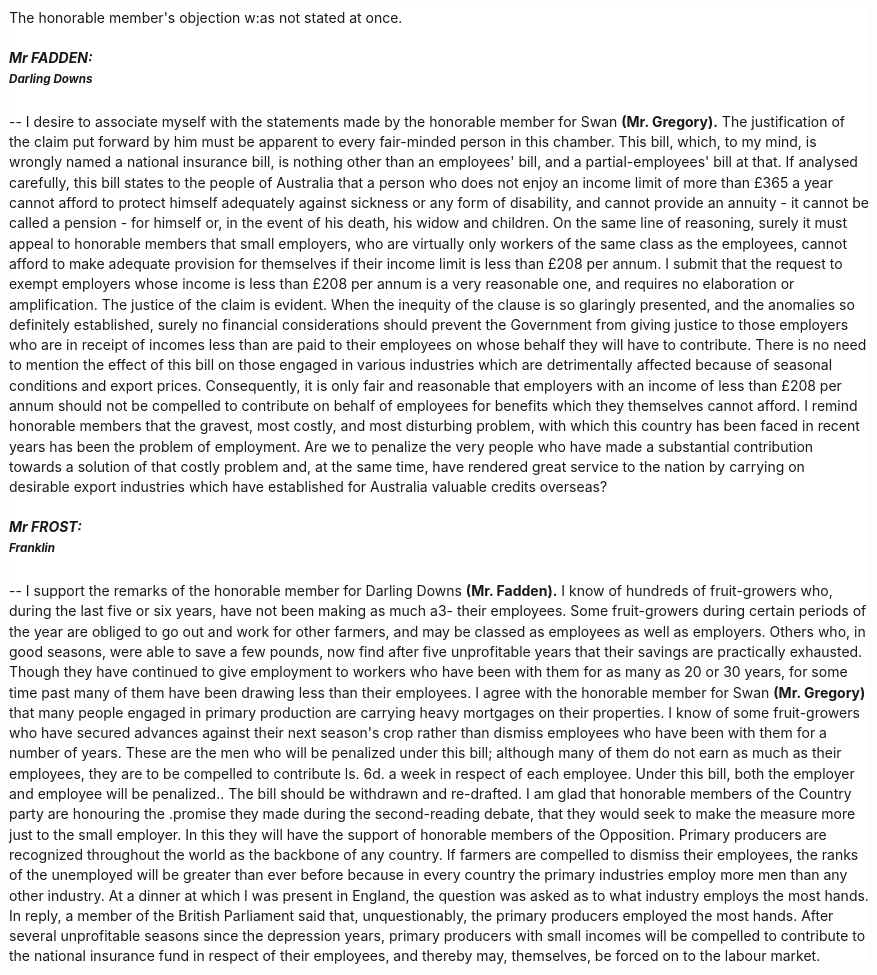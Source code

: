 The honorable member's objection w:as not stated at once. 

##### Mr FADDEN:<br><small class="text-muted">Darling Downs</small>

-- I desire to associate myself with the statements made by the honorable member for Swan  **(Mr. Gregory).**  The justification of the claim put forward by him must be apparent to every fair-minded person in this chamber. This bill, which, to my mind, is wrongly named a national insurance bill, is nothing other than an employees' bill, and a partial-employees' bill at that. If analysed carefully, this bill states to the people of Australia that a person who does not enjoy an income limit of more than £365 a year cannot afford to protect himself adequately against sickness or any form of disability, and cannot provide an annuity - it cannot be called a pension - for himself or, in the event of his death, his widow and children. On the same line of reasoning, surely it must appeal to honorable members that small employers, who are virtually only workers of the same class as the employees, cannot afford to make adequate provision for themselves if their income limit is less than £208 per annum. I submit that the request to exempt employers whose income is less than £208 per annum is a very reasonable one, and requires no elaboration or amplification. The justice of the claim is evident. When the inequity of the clause is so glaringly presented, and the anomalies so definitely established, surely no financial considerations should prevent the Government from giving justice to those employers who are in receipt of incomes less than are paid to their employees on whose behalf they will have to contribute. There is no need to mention the effect of this bill on those engaged in various industries which are detrimentally affected because of seasonal conditions and export prices. Consequently, it is only fair and reasonable that employers with an income of less than £208 per annum should not be compelled to contribute on behalf of employees for benefits which they themselves cannot afford. I remind honorable members that the gravest, most costly, and most disturbing problem, with which this country has been faced in recent years has been the problem of employment. Are we to penalize the very people who have made a substantial contribution towards a solution of that costly problem and, at the same time, have rendered great service to the nation by carrying on desirable export industries which have established for Australia valuable  credits overseas? 

##### Mr FROST:<br><small class="text-muted">Franklin</small>

-- I support the remarks of the honorable member for Darling Downs  **(Mr. Fadden).**  I know of hundreds of fruit-growers who, during the last five or six years, have not been making as much a3- their employees. Some fruit-growers during certain periods of the year are obliged to go out and work for other farmers, and may be classed as employees as well as employers. Others who, in good seasons, were able to save a few pounds, now find after five unprofitable years that their savings are practically exhausted. Though they have continued to give employment to workers who have been with them for as many as 20 or 30 years, for some time past many of them have been drawing less than their employees. I agree with the honorable member for Swan  **(Mr. Gregory)**  that many people engaged in primary production are carrying heavy mortgages on their properties. I know of some fruit-growers who have secured advances against their next season's crop rather than dismiss employees who have been with them for a number of years. These are the men who will be penalized under this bill; although many of them do not earn as much as their employees, they are to be compelled to contribute ls. 6d. a week in respect of each employee. Under this bill, both the employer and employee will be penalized.. The bill should be withdrawn and re-drafted. I am glad that honorable members of the Country party are honouring the .promise they made during the second-reading debate, that they would seek to make the measure more just to the small employer. In this they will have the support of honorable members of the Opposition. Primary producers are recognized throughout the world as the backbone of any country. If farmers are compelled to dismiss their employees, the ranks of the unemployed will be greater than ever before because in every country the primary industries employ more men than any other industry. At a dinner at which I was present in England, the question was asked as to what industry employs the most hands. In reply, a member of the British Parliament said that, unquestionably, the primary producers employed the most hands. After several unprofitable seasons since the depression years, primary producers with small incomes will be compelled to contribute to the national insurance fund in respect of their employees, and thereby may, themselves, be forced on to the labour market. 
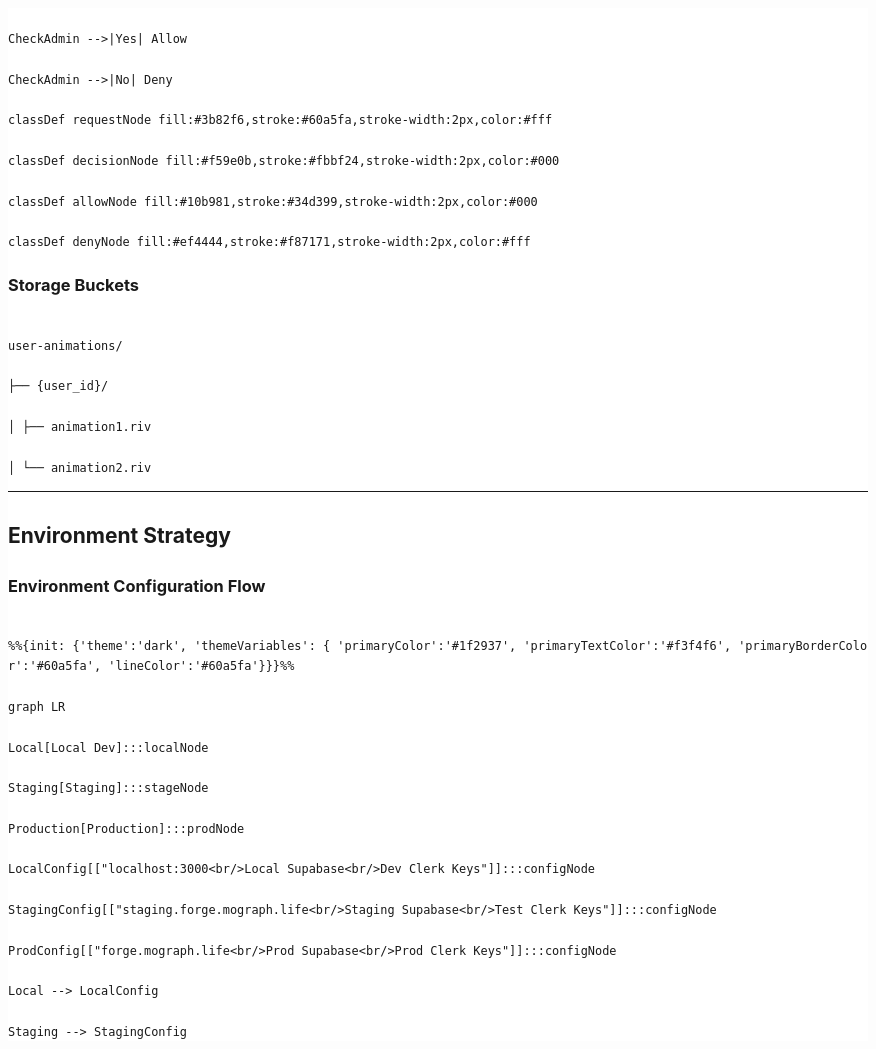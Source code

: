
 ```mermaid

CheckAdmin -->|Yes| Allow

CheckAdmin -->|No| Deny

classDef requestNode fill:#3b82f6,stroke:#60a5fa,stroke-width:2px,color:#fff

classDef decisionNode fill:#f59e0b,stroke:#fbbf24,stroke-width:2px,color:#000

classDef allowNode fill:#10b981,stroke:#34d399,stroke-width:2px,color:#000

classDef denyNode fill:#ef4444,stroke:#f87171,stroke-width:2px,color:#fff

```

  

### Storage Buckets

  

```

user-animations/

├── {user_id}/

│ ├── animation1.riv

│ └── animation2.riv

```

  

---

  

## Environment Strategy

  

### Environment Configuration Flow

  

```mermaid

%%{init: {'theme':'dark', 'themeVariables': { 'primaryColor':'#1f2937', 'primaryTextColor':'#f3f4f6', 'primaryBorderColor':'#60a5fa', 'lineColor':'#60a5fa'}}}%%

graph LR

Local[Local Dev]:::localNode

Staging[Staging]:::stageNode

Production[Production]:::prodNode

LocalConfig[["localhost:3000<br/>Local Supabase<br/>Dev Clerk Keys"]]:::configNode

StagingConfig[["staging.forge.mograph.life<br/>Staging Supabase<br/>Test Clerk Keys"]]:::configNode

ProdConfig[["forge.mograph.life<br/>Prod Supabase<br/>Prod Clerk Keys"]]:::configNode

Local --> LocalConfig

Staging --> StagingConfig
```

Problem to work on:
Each line from the first line of the data above through the one containing "##### Mr FADDEN:<br><small" must be set down exactly; the pictures must not be.

Task solution:
Source code

: The honorable member's objection w:as not stated at once. 

##### Mr FADDEN:<br><small class="text-muted">Darling Downs</small>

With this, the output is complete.